Analysis and validation of the biosynthetic pathways of flavonoids in sour jujube. According to the characterization of component “2.1”, five flavonoids were obtained, namely rutin, quercetin, hyperoside, catechin, and epicatechin. The synthesis of flavonoids is mainly based on L-phenylalanine and L-tyrosine as precursors, which are synthesized through different branching pathways (see Figure 6). By analyzing the metabolites in the flesh of green jujube and ripe jujube, it was found that there were differences in the content of L-phenylalanine and L-tyrosine between the two fruit pulp. The content of the two metabolites in ripe jujube fruit pulp was higher than that in green jujube fruit pulp. Through content determination, it was found that the content of rutin, hyperoside, and quercetin in ripe jujube fruit pulp was higher than that in green jujube fruit pulp, which further verified the significant changes in flavonoid components during the ripening process from green jujube to ripe jujube fruit pulp. However, the content of catechins and epicatechins decreased in the flesh of ripe jujube fruit, mainly because catechins and epicatechins were mainly distributed in the fruit peel. Epicatechins have a strong astringency, while catechins have both astringency and bitterness, which are the main substances causing fruit astringency. Therefore, when the fruit is immature, it contains more catechins and epicatechins. During the fruit ripening process, the content of catechins and epicatechins gradually decreases, and the content is the lowest when the fruit is fully ripe. Therefore, the content of catechins and epicatechins changes inversely with the content of other flavonoids during the transition from green jujube to ripe jujube. Due to the fact that catechins and epicatechins determine the bitter taste of the fruit, it indicates that they can provide scientific basis for the consumption of jujube flesh.
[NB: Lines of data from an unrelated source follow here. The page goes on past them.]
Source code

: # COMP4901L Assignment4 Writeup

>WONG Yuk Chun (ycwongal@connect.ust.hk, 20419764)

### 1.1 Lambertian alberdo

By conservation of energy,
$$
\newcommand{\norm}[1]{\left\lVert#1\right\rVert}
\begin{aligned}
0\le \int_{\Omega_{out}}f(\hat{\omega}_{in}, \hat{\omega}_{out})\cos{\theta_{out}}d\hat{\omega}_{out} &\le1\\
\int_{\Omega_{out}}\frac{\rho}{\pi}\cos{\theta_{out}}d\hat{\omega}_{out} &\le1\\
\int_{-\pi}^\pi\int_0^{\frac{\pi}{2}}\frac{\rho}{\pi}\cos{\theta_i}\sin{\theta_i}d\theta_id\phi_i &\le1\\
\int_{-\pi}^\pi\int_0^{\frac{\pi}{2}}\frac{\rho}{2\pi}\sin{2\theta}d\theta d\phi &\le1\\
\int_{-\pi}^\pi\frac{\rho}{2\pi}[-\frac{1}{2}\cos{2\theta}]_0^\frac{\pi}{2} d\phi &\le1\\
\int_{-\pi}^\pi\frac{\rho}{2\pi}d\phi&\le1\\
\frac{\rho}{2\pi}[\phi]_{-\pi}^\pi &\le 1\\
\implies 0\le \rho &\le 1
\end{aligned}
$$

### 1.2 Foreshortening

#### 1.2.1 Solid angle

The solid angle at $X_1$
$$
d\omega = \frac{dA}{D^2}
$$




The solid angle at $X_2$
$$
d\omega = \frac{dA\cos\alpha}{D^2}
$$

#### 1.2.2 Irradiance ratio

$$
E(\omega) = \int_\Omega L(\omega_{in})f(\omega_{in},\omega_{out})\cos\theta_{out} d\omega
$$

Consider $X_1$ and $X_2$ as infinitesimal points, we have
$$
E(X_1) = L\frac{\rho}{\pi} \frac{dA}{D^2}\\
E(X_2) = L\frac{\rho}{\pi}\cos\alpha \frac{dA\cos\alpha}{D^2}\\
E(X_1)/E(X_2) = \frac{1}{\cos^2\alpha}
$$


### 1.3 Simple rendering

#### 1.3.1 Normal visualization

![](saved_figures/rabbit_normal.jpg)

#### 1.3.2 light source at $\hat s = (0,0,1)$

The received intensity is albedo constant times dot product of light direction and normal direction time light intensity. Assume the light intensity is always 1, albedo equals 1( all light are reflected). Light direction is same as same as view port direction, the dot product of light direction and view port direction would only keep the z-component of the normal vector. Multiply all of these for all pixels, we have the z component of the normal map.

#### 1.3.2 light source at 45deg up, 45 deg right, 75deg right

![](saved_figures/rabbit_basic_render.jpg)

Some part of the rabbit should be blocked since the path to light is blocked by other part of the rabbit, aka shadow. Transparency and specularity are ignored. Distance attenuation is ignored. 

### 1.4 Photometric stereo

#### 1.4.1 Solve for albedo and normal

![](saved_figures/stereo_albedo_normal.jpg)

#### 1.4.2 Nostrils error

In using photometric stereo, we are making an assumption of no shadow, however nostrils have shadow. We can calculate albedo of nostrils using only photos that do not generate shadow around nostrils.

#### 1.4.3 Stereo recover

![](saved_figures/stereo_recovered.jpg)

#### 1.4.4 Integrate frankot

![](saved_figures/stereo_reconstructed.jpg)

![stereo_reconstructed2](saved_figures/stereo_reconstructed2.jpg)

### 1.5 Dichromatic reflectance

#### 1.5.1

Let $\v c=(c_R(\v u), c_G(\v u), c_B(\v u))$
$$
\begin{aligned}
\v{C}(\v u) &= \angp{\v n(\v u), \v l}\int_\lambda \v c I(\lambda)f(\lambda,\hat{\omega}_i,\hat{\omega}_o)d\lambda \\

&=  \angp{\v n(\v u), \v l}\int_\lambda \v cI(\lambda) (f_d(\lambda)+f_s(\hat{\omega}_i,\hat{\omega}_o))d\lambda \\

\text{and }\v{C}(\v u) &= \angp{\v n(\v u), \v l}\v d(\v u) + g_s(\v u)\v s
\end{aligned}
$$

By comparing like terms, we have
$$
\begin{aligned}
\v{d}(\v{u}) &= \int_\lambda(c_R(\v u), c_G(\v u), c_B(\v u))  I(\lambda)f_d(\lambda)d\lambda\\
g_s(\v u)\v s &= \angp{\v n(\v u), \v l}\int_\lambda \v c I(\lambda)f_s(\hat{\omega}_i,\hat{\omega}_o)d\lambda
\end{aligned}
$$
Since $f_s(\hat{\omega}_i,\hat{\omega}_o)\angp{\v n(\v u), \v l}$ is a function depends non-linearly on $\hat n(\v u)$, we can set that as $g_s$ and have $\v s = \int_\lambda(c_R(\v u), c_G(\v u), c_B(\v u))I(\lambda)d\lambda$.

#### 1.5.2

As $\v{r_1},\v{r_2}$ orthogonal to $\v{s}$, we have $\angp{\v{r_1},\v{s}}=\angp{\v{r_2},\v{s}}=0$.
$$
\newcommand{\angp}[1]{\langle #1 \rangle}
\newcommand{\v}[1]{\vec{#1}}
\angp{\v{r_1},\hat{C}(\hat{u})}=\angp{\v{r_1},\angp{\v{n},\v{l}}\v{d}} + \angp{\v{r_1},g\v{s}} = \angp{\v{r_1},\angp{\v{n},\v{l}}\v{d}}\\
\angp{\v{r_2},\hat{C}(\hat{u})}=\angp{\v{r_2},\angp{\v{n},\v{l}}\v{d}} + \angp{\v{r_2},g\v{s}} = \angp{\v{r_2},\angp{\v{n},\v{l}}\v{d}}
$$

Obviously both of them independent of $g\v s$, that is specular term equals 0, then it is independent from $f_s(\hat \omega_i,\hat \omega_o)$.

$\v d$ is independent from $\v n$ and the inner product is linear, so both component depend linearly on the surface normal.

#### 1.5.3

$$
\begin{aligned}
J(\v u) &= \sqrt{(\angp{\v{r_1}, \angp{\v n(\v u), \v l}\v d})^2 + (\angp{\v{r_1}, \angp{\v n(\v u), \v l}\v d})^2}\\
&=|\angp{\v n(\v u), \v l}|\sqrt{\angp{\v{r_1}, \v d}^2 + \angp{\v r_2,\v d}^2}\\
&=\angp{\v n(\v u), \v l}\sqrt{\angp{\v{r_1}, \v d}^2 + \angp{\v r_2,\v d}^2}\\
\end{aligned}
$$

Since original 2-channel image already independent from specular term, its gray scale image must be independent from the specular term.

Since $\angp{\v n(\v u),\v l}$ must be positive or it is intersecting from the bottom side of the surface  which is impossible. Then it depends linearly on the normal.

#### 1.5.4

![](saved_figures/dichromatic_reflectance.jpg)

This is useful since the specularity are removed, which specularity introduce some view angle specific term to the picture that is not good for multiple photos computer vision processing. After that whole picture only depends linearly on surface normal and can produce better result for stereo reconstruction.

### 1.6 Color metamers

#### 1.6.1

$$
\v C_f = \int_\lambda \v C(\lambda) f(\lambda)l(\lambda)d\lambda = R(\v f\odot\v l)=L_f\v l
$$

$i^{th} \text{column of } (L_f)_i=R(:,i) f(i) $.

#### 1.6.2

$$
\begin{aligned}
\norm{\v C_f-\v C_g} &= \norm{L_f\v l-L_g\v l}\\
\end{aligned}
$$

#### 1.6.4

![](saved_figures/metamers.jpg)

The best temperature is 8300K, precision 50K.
Analysis and validation of terpenoid components in sour jujube. According to the characterization of component “2.1”, four triterpenoids were obtained, namely jujube seed saponin B, ursolic acid, oleanolic acid, and betulinic acid. Through content determination, it was found that the content of ursolic acid and oleanolic acid in ripe jujube fruit flesh was lower than that in green jujube fruit flesh. The reason for this phenomenon is that these two metabolites contribute to plant defense. For example, triterpenoids have antifungal properties and can resist toxin production, which determines that the content of these two metabolites in green fruit is higher than that in ripe fruit.

In summary, the flavor changes of fruit are determined by the content of catechins and epicatechins. During the ripening process of jujube, catechins and epicatechins gradually decrease, but other flavonoid components show an overall upward trend, indicating that the sedative and hypnotic effects of ripe jujube may be stronger than those of green jujube; The content of triterpenoid components such as oleanolic acid and ursolic acid in the flesh of green jujube is higher than that in ripe jujube, indicating that some triterpenoid components in green jujube may have stronger pharmacological activity than ripe jujube. The above research methods and results can provide technical support and scientific basis for the analysis of components, quality evaluation, and harvesting period of jujube fruit pulp with different maturity levels.